Industry configuration: In April, consider investing in high-performing technology and certain cyclical industries on dips. (1) After previous negative impacts led to adjustments in A-shares, high-performing technology and certain cyclical industries may still outperform in April. Firstly, reviewing history, after previous negative impacts led to adjustments in A-shares, some technology and cyclical sectors with high performance rankings may still outperform in April.
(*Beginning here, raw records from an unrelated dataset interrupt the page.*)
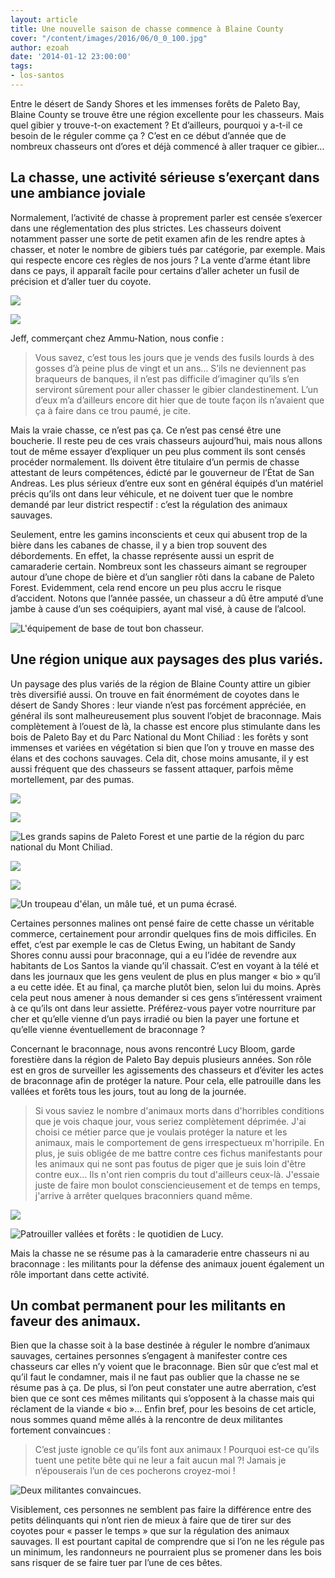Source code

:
 ```yaml
---
layout: article
title: Une nouvelle saison de chasse commence à Blaine County
cover: "/content/images/2016/06/0_0_100.jpg"
author: ezoah
date: '2014-01-12 23:00:00'
tags:
- los-santos
---
```


Entre le désert de Sandy Shores et les immenses forêts de Paleto Bay, Blaine County se trouve être une région excellente pour les chasseurs. Mais quel gibier y trouve-t-on exactement ? Et d’ailleurs, pourquoi y a-t-il ce besoin de le réguler comme ça ? C’est en ce début d’année que de nombreux chasseurs ont d’ores et déjà commencé à aller traquer ce gibier…

## La chasse, une activité sérieuse s’exerçant dans une ambiance joviale

Normalement, l’activité de chasse à proprement parler est censée s’exercer dans une réglementation des plus strictes. Les chasseurs doivent notamment passer une sorte de petit examen afin de les rendre aptes à chasser, et noter le nombre de gibiers tués par catégorie, par exemple. Mais qui respecte encore ces règles de nos jours ? La vente d’arme étant libre dans ce pays, il apparaît facile pour certains d’aller acheter un fusil de précision et d’aller tuer du coyote.

![](  /content/images/2016/06/0_0_108.jpg)

![](  /content/images/2016/06/0_0_109.jpg)

Jeff, commerçant chez Ammu-Nation, nous confie :

> Vous savez, c’est tous les jours que je vends des fusils lourds à des gosses d’à peine plus de vingt et un ans… S’ils ne deviennent pas braqueurs de banques, il n’est pas difficile d’imaginer qu’ils s’en serviront sûrement pour aller chasser le gibier clandestinement. L’un d’eux m’a d’ailleurs encore dit hier que de toute façon ils n’avaient que ça à faire dans ce trou paumé, je cite.

Mais la vraie chasse, ce n’est pas ça. Ce n’est pas censé être une boucherie. Il reste peu de ces vrais chasseurs aujourd’hui, mais nous allons tout de même essayer d’expliquer un peu plus comment ils sont censés procéder normalement. Ils doivent être titulaire d’un permis de chasse attestant de leurs compétences, édicté par le gouverneur de l’État de San Andreas. Les plus sérieux d’entre eux sont en général équipés d’un matériel précis qu’ils ont dans leur véhicule, et ne doivent tuer que le nombre demandé par leur district respectif : c’est la régulation des animaux sauvages.

Seulement, entre les gamins inconscients et ceux qui abusent trop de la bière dans les cabanes de chasse, il y a bien trop souvent des débordements. En effet, la chasse représente aussi un esprit de camaraderie certain. Nombreux sont les chasseurs aimant se regrouper autour d’une chope de bière et d’un sanglier rôti dans la cabane de Paleto Forest. Evidemment, cela rend encore un peu plus accru le risque d’accident. Notons que l’année passée, un chasseur a dû être amputé d’une jambe à cause d’un ses coéquipiers, ayant mal visé, à cause de l’alcool.

![L'équipement de base de tout bon chasseur.](  /content/images/2016/06/0_0_110.jpg)

## Une région unique aux paysages des plus variés.

Un paysage des plus variés de la région de Blaine County attire un gibier très diversifié aussi. On trouve en fait énormément de coyotes dans le désert de Sandy Shores : leur viande n’est pas forcément appréciée, en général ils sont malheureusement plus souvent l’objet de braconnage. Mais complètement à l’ouest de là, la chasse est encore plus stimulante dans les bois de Paleto Bay et du Parc National du Mont Chiliad : les forêts y sont immenses et variées en végétation si bien que l’on y trouve en masse des élans et des cochons sauvages. Cela dit, chose moins amusante, il y est aussi fréquent que des chasseurs se fassent attaquer, parfois même mortellement, par des pumas.

![](  /content/images/2016/06/0_0_111.jpg)

![](  /content/images/2016/06/0_0_112.jpg)

![Les grands sapins de Paleto Forest et une partie de la région du parc national du Mont Chiliad.](  /content/images/2016/06/0_0_113.jpg)

![](  /content/images/2016/06/0_0_114.jpg)

![](  /content/images/2016/06/0_0_115.jpg)

![Un troupeau d'élan, un mâle tué, et un puma écrasé.](  /content/images/2016/06/0_0_116.jpg)

Certaines personnes malines ont pensé faire de cette chasse un véritable commerce, certainement pour arrondir quelques fins de mois difficiles. En effet, c’est par exemple le cas de Cletus Ewing, un habitant de Sandy Shores connu aussi pour braconnage, qui a eu l’idée de revendre aux habitants de Los Santos la viande qu’il chassait. C’est en voyant à la télé et dans les journaux que les gens veulent de plus en plus manger « bio » qu’il a eu cette idée. Et au final, ça marche plutôt bien, selon lui du moins. Après cela peut nous amener à nous demander si ces gens s’intéressent vraiment à ce qu’ils ont dans leur assiette. Préférez-vous payer votre nourriture par cher et qu’elle vienne d’un pays irradié ou bien la payer une fortune et qu’elle vienne éventuellement de braconnage ?

Concernant le braconnage, nous avons rencontré Lucy Bloom, garde forestière dans la région de Paleto Bay depuis plusieurs années. Son rôle est en gros de surveiller les agissements des chasseurs et d’éviter les actes de braconnage afin de protéger la nature. Pour cela, elle patrouille dans les vallées et forêts tous les jours, tout au long de la journée.

> Si vous saviez le nombre d'animaux morts dans d'horribles conditions que je vois chaque jour, vous seriez complètement déprimée. J'ai choisi ce métier parce que je voulais protéger la nature et les animaux, mais le comportement de gens irrespectueux m'horripile. En plus, je suis obligée de me battre contre ces fichus manifestants pour les animaux qui ne sont pas foutus de piger que je suis loin d'être contre eux... Ils n'ont rien compris du tout d'ailleurs ceux-là. J'essaie juste de faire mon boulot consciencieusement et de temps en temps, j'arrive à arrêter quelques braconniers quand même.

![](  /content/images/2016/06/0_0_118.jpg)

![Patrouiller vallées et forêts : le quotidien de Lucy.](  /content/images/2016/06/0_0_119.jpg)

Mais la chasse ne se résume pas à la camaraderie entre chasseurs ni au braconnage : les militants pour la défense des animaux jouent également un rôle important dans cette activité.

## Un combat permanent pour les militants en faveur des animaux.

Bien que la chasse soit à la base destinée à réguler le nombre d’animaux sauvages, certaines personnes s’engagent à manifester contre ces chasseurs car elles n’y voient que le braconnage. Bien sûr que c’est mal et qu’il faut le condamner, mais il ne faut pas oublier que la chasse ne se résume pas à ça. De plus, si l’on peut constater une autre aberration, c’est bien que ce sont ces mêmes militants qui s’opposent à la chasse mais qui réclament de la viande « bio »… Enfin bref, pour les besoins de cet article, nous sommes quand même allés à la rencontre de deux militantes fortement convaincues :

> C’est juste ignoble ce qu’ils font aux animaux ! Pourquoi est-ce qu’ils tuent une petite bête qui ne leur a fait aucun mal ?! Jamais je n’épouserais l’un de ces pocherons croyez-moi !

![Deux militantes convaincues.](  /content/images/2016/06/0_0_117.jpg)

Visiblement, ces personnes ne semblent pas faire la différence entre des petits délinquants qui n’ont rien de mieux à faire que de tirer sur des coyotes pour « passer le temps » que sur la régulation des animaux sauvages. Il est pourtant capital de comprendre que si l’on ne les régule pas un minimum, les randonneurs ne pourraient plus se promener dans les bois sans risquer de se faire tuer par l’une de ces bêtes.

<!--kg-card-end: markdown-->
Secondly, as of now, industries such as electronics, telecommunications, non-ferrous metals, and power equipment may outperform in April. (2) Currently, growing sectors like power equipment, media, and automobiles have low PEG ratios, while non-bank financials and food and beverage sectors with dividends have relatively low historical valuation percentiles. (3) In April, it is recommended to invest on dips: firstly, in sectors with upward policies and industrial trends such as new energy (AI power, energy storage), telecommunications (AI hardware), electronics (semiconductors, AI hardware), non-ferrous metals, chemicals, military industry (commercial aerospace), and innovative pharmaceuticals; secondly, in undervalued sectors with dividends like coal, power, and banking.
Risk warning: Historical experience may not apply to the future, policies may change unexpectedly, and economic recovery may not meet expectations.